Ghina Ghaliya, Jakarta – Lawmakers will have to wait a little longer for cash incentives to buy new cars for personal use following a statement from the House of Representatives secretary-general that the plan has been postponed.
According to a circular dated April 6 that was leaked to the public on Wednesday, each of 560 lawmakers was to receive Rp 116.6 million (US$7,207) on Tuesday for down payments on new cars.
The plan has triggered public anger as the country faces the COVID-19 pandemic. Activists have slammed lawmakers for having no empathy at this crucial time affecting many aspects of people's lives.
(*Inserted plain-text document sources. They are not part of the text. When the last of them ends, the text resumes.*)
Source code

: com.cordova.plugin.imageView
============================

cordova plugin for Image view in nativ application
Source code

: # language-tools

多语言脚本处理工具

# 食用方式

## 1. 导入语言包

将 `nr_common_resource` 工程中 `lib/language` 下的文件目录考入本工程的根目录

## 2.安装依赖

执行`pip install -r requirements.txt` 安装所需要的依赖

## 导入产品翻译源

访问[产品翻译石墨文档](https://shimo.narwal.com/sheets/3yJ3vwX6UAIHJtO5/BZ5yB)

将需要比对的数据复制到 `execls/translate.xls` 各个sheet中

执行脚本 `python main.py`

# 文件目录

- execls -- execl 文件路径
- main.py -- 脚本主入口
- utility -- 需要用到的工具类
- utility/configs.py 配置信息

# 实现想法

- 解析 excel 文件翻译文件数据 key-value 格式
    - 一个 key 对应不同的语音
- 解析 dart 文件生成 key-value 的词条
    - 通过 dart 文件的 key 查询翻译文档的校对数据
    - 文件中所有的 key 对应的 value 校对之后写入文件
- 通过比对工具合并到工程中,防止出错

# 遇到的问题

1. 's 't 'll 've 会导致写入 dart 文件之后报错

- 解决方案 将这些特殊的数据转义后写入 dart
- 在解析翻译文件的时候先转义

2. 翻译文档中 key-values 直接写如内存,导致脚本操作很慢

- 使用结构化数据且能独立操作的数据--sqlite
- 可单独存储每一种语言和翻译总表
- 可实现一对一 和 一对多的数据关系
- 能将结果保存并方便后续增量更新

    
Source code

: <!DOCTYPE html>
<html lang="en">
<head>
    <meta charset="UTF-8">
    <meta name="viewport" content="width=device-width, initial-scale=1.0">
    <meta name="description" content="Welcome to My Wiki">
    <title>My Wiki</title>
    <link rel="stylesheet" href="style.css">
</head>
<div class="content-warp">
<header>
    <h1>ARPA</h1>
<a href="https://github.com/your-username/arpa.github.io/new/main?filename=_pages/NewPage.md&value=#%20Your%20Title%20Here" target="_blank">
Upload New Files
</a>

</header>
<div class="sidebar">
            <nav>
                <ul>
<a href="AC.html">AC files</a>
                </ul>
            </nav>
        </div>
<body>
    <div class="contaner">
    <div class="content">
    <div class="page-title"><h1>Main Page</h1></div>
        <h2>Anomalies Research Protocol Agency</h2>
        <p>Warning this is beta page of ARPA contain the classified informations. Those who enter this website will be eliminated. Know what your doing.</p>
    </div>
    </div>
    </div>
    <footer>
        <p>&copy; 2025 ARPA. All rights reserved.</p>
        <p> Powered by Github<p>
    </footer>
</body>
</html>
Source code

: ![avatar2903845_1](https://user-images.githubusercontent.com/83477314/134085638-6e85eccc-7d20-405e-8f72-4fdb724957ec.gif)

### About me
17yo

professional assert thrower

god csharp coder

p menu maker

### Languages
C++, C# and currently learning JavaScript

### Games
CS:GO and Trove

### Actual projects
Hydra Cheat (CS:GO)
Foundation of the Indonesian Legal Aid Institute (YLBHI) chairwoman Asfinawati lambasted the plan, saying lawmakers should not get benefits during this difficult situation.
"This is a matter of appropriateness, an ethical issue. Workers have been laid off everywhere and they have no income," she said on Thursday.
The House said the plan had been postponed on the grounds of newly enacted Presidential Regulation No. 54/2020 on the 2020 state budget revision.
"The plan has been postponed. We don't know until when," House secretary-general Indra Iskandar told reporters on Thursday.
He said he did not have the official document on the delay or announcement letter. "I should check on that."
According to the regulation, the House budget was cut by more than Rp 220 billion to be reallocated to focus on the government's coronavirus handling.
However, some lawmakers said the postponement had yet to be announced by the House.
Lawmaker Benny K Harman of the Democratic Party said he had not yet received any letter about the delay, nor the money. "I don't know yet," he told The Jakarta Post on Thursday.
Saleh Daulay of the National Mandate Party (PAN) stated the same thing, saying he would be grateful if the program was postponed. "If possible, just allocate the funds for the COVID-19 handling so that House members can do more for the people," he said.
The House had previously received public criticism following its plan to conduct COVID-19 tests on lawmakers, which they also postponed following an outpour of public outrage.